Print the listing below in full. Alter nothing.
BEGIN SUPPLIED DATA
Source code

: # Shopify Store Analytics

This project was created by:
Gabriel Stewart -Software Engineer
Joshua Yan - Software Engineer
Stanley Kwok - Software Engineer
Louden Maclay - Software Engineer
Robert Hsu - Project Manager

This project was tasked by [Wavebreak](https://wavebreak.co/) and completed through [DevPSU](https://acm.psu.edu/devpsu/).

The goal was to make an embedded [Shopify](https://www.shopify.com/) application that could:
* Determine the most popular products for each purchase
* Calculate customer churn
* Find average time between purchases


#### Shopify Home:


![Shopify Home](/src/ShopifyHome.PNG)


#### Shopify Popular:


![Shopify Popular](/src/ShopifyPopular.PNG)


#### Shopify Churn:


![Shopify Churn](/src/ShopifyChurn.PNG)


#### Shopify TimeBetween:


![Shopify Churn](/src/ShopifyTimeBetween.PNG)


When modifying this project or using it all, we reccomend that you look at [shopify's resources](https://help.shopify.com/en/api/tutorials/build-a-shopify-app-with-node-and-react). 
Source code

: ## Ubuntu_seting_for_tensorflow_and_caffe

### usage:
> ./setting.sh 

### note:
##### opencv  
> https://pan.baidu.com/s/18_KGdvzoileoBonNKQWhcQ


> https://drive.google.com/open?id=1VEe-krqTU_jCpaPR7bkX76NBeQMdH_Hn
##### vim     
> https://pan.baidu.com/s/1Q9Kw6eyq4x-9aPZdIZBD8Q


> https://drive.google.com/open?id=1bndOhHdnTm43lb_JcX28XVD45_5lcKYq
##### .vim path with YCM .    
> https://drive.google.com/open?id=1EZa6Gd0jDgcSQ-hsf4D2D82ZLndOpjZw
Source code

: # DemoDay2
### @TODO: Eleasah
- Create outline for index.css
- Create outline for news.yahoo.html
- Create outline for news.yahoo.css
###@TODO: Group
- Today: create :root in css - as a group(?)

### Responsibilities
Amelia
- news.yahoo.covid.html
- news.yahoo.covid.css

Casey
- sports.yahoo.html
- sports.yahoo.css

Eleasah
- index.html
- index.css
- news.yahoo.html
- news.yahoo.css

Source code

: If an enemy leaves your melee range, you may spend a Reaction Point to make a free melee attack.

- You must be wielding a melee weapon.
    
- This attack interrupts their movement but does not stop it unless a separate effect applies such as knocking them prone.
END SUPPLIED DATA
• _YOUR SOLUTION_:
Source code

: # Shopify Store Analytics

This project was created by:
Gabriel Stewart -Software Engineer
Joshua Yan - Software Engineer
Stanley Kwok - Software Engineer
Louden Maclay - Software Engineer
Robert Hsu - Project Manager

This project was tasked by [Wavebreak](https://wavebreak.co/) and completed through [DevPSU](https://acm.psu.edu/devpsu/).

The goal was to make an embedded [Shopify](https://www.shopify.com/) application that could:
* Determine the most popular products for each purchase
* Calculate customer churn
* Find average time between purchases


#### Shopify Home:


![Shopify Home](/src/ShopifyHome.PNG)


#### Shopify Popular:


![Shopify Popular](/src/ShopifyPopular.PNG)


#### Shopify Churn:


![Shopify Churn](/src/ShopifyChurn.PNG)


#### Shopify TimeBetween:


![Shopify Churn](/src/ShopifyTimeBetween.PNG)


When modifying this project or using it all, we reccomend that you look at [shopify's resources](https://help.shopify.com/en/api/tutorials/build-a-shopify-app-with-node-and-react). 
Source code

: ## Ubuntu_seting_for_tensorflow_and_caffe

### usage:
> ./setting.sh 

### note:
##### opencv  
> https://pan.baidu.com/s/18_KGdvzoileoBonNKQWhcQ


> https://drive.google.com/open?id=1VEe-krqTU_jCpaPR7bkX76NBeQMdH_Hn
##### vim     
> https://pan.baidu.com/s/1Q9Kw6eyq4x-9aPZdIZBD8Q


> https://drive.google.com/open?id=1bndOhHdnTm43lb_JcX28XVD45_5lcKYq
##### .vim path with YCM .    
> https://drive.google.com/open?id=1EZa6Gd0jDgcSQ-hsf4D2D82ZLndOpjZw
Source code

: # DemoDay2
### @TODO: Eleasah
- Create outline for index.css
- Create outline for news.yahoo.html
- Create outline for news.yahoo.css
###@TODO: Group
- Today: create :root in css - as a group(?)

### Responsibilities
Amelia
- news.yahoo.covid.html
- news.yahoo.covid.css

Casey
- sports.yahoo.html
- sports.yahoo.css

Eleasah
- index.html
- index.css
- news.yahoo.html
- news.yahoo.css

Source code

: If an enemy leaves your melee range, you may spend a Reaction Point to make a free melee attack.

- You must be wielding a melee weapon.
    
- This attack interrupts their movement but does not stop it unless a separate effect applies such as knocking them prone.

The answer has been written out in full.